### TASK REQUIREMENTS
Report each line of the data that has "documentclass" somewhere in it.

### TASK INPUT
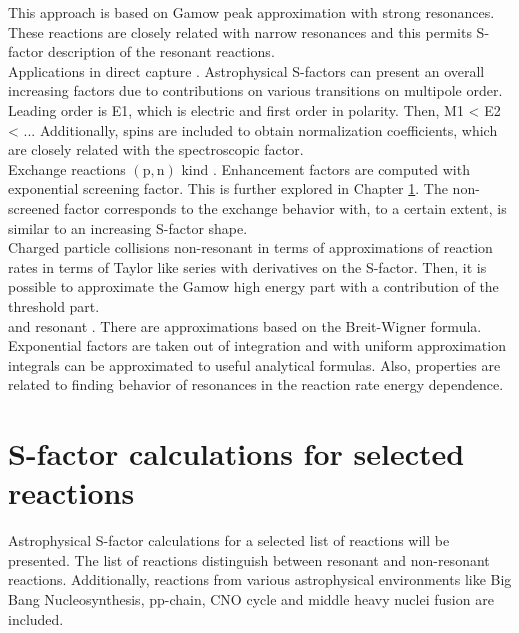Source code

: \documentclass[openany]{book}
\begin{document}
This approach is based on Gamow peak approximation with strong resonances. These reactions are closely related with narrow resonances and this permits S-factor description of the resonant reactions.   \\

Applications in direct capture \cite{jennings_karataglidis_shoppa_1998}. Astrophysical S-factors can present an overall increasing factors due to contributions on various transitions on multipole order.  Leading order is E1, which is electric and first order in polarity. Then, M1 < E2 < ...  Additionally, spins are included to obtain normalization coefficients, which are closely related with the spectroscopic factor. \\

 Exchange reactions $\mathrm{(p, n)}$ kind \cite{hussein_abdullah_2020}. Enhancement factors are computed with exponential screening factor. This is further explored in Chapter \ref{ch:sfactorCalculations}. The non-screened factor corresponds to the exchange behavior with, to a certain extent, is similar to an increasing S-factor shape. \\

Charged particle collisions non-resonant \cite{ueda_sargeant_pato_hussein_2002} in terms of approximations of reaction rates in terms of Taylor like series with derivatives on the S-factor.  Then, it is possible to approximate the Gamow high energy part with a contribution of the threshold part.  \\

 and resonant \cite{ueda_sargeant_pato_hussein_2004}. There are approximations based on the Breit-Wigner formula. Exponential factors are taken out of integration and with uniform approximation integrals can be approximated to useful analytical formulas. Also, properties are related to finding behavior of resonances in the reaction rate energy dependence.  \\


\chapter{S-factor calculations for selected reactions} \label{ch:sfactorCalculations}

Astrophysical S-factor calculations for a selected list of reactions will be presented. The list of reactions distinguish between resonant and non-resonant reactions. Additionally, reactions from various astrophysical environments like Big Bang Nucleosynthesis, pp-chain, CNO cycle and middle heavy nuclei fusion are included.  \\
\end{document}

==

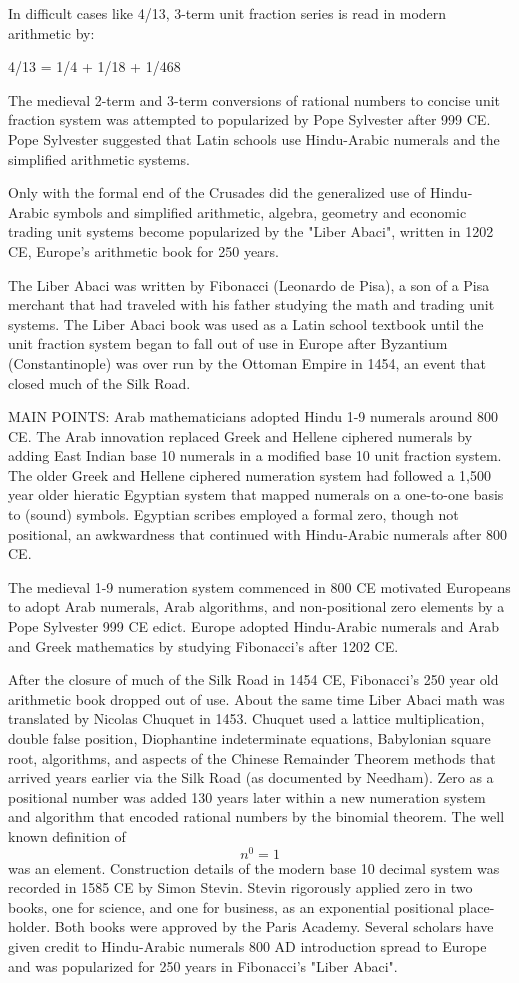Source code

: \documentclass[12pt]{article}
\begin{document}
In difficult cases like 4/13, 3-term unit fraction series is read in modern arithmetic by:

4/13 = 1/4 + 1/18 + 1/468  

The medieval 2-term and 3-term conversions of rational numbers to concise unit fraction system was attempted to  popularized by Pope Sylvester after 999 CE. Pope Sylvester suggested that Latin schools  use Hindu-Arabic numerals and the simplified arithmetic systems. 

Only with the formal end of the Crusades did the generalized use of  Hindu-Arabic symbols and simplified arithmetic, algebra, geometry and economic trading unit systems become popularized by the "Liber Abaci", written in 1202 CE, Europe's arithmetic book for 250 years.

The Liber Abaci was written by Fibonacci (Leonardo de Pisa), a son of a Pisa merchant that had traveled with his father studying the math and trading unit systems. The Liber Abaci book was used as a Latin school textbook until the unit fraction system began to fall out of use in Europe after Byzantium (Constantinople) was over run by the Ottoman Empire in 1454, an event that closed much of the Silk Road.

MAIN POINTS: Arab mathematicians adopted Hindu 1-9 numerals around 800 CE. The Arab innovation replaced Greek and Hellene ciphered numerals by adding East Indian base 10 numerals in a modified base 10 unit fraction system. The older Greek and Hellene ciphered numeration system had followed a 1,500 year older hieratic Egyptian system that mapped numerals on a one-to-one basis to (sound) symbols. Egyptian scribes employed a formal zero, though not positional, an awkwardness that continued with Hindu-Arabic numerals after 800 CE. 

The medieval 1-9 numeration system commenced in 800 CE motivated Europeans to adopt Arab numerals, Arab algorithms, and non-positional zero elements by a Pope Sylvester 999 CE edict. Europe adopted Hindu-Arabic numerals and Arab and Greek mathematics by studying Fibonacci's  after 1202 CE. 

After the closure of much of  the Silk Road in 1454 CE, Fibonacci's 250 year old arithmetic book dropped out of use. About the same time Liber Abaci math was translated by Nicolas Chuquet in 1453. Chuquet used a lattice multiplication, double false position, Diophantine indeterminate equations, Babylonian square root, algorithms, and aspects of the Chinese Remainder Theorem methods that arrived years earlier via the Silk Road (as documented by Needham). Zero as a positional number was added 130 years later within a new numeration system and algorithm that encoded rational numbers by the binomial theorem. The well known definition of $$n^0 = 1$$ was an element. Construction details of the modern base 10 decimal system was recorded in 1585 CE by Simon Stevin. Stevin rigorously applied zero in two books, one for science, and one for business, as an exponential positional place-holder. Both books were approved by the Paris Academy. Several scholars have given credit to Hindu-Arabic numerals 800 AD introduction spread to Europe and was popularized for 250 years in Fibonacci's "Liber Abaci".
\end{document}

==

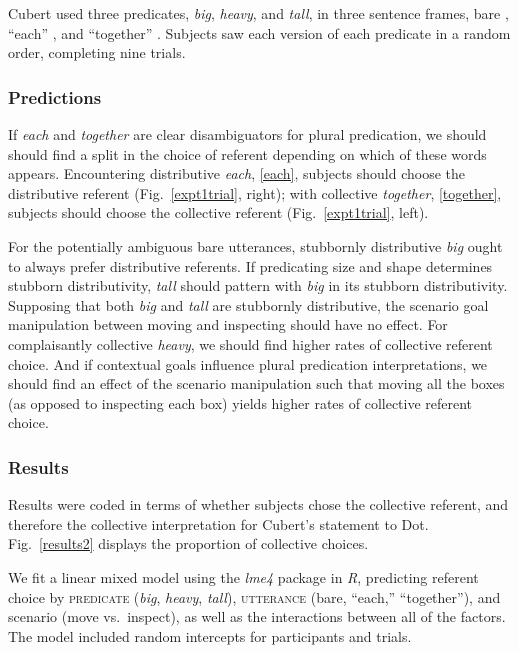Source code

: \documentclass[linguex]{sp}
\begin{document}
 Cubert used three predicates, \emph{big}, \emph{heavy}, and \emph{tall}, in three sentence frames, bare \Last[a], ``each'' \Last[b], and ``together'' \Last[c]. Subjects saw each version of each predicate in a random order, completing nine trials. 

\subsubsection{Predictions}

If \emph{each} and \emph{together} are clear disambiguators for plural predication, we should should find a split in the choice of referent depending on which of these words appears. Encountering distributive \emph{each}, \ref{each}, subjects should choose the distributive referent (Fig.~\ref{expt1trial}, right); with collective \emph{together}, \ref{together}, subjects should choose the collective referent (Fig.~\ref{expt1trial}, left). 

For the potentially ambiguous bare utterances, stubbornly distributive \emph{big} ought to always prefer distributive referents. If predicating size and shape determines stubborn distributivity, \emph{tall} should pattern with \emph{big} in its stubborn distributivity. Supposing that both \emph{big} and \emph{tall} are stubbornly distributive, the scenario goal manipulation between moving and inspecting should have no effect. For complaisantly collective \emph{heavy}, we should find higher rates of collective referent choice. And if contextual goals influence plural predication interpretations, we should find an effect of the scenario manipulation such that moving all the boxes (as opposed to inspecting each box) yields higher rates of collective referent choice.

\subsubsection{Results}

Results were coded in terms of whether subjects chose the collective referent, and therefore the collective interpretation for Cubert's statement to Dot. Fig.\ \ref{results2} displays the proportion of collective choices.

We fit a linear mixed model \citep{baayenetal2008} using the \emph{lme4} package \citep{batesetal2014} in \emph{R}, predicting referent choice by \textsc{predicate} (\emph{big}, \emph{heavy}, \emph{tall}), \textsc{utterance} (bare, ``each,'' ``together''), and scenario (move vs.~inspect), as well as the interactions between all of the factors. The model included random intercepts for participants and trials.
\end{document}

### ANSWER TO THIS EXERCISE
: \documentclass[openany]{book}
: \documentclass[12pt]{article}
: \documentclass[linguex]{sp}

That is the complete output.